Dataset extract section start

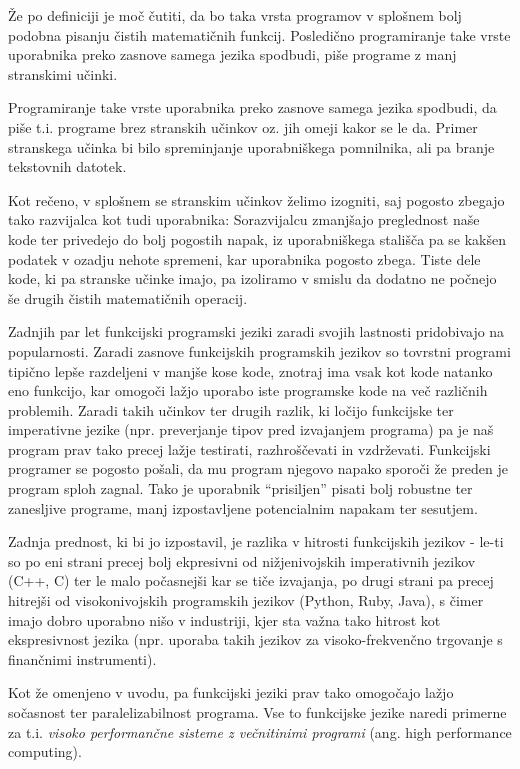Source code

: \documentclass[mat1, tisk]{fmfdelo}
\begin{document}
Že po definiciji je moč čutiti, da bo taka vrsta programov v splošnem bolj podobna pisanju čistih matematičnih funkcij. Posledično programiranje take vrste uporabnika preko zasnove samega jezika
spodbudi, piše programe z manj stranskimi učinki.

Programiranje take vrste uporabnika preko zasnove samega jezika spodbudi, da piše t.i. programe brez stranskih učinkov oz. jih omeji kakor se le da. 
Primer stranskega učinka bi bilo spreminjanje uporabniškega pomnilnika, ali pa branje tekstovnih datotek.

Kot rečeno, v splošnem se stranskim učinkov želimo izogniti, saj pogosto zbegajo tako razvijalca kot tudi uporabnika: 
Sorazvijalcu zmanjšajo preglednost naše kode ter privedejo do bolj pogostih napak, iz uporabniškega stališča pa se kakšen podatek v ozadju nehote spremeni, kar uporabnika pogosto zbega. 
Tiste dele kode, ki pa stranske učinke imajo, pa izoliramo v smislu da dodatno ne počnejo še drugih čistih matematičnih operacij.


Zadnjih par let funkcijski programski jeziki zaradi svojih lastnosti pridobivajo na popularnosti. 
Zaradi zasnove funkcijskih programskih jezikov so tovrstni programi tipično lepše razdeljeni v manjše kose kode, znotraj ima vsak kot kode natanko eno funkcijo, 
kar omogoči lažjo uporabo iste programske kode na več različnih problemih. 
Zaradi takih učinkov ter drugih razlik, ki ločijo funkcijske ter imperativne jezike (npr. preverjanje tipov pred izvajanjem programa) pa je naš program prav tako precej lažje testirati, razhroščevati in vzdrževati. 
Funkcijski programer se pogosto pošali, da mu program njegovo napako sporoči že preden je program sploh zagnal. 
Tako je uporabnik ``prisiljen'' pisati bolj robustne ter zanesljive programe, manj izpostavljene potencialnim napakam ter sesutjem.

Zadnja prednost, ki bi jo izpostavil, je razlika v hitrosti funkcijskih jezikov - le-ti so po eni strani precej bolj ekpresivni od nižjenivojskih imperativnih jezikov (C++, C) 
ter le malo počasnejši kar se tiče izvajanja, po drugi strani pa precej  hitrejši od visokonivojskih programskih jezikov (Python, Ruby, Java), 
s čimer imajo dobro uporabno nišo v industriji, kjer sta važna tako hitrost kot ekspresivnost jezika (npr. uporaba takih jezikov za visoko-frekvenčno trgovanje s finančnimi instrumenti).

Kot že omenjeno v uvodu, pa funkcijski jeziki prav tako omogočajo lažjo sočasnost ter paralelizabilnost programa. 
Vse to funkcijske jezike naredi primerne za t.i. \textit{visoko performančne sisteme z večnitinimi programi} (ang. high performance computing).
\end{document}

Dataset extract section end

--- Goal of the exercise ---
Whenever a line of the data includes "kode", copy that line.

--- Solution to this problem ---
Sorazvijalcu zmanjšajo preglednost naše kode ter privedejo do bolj pogostih napak, iz uporabniškega stališča pa se kakšen podatek v ozadju nehote spremeni, kar uporabnika pogosto zbega. 
Tiste dele kode, ki pa stranske učinke imajo, pa izoliramo v smislu da dodatno ne počnejo še drugih čistih matematičnih operacij.
Zaradi zasnove funkcijskih programskih jezikov so tovrstni programi tipično lepše razdeljeni v manjše kose kode, znotraj ima vsak kot kode natanko eno funkcijo, 
kar omogoči lažjo uporabo iste programske kode na več različnih problemih. 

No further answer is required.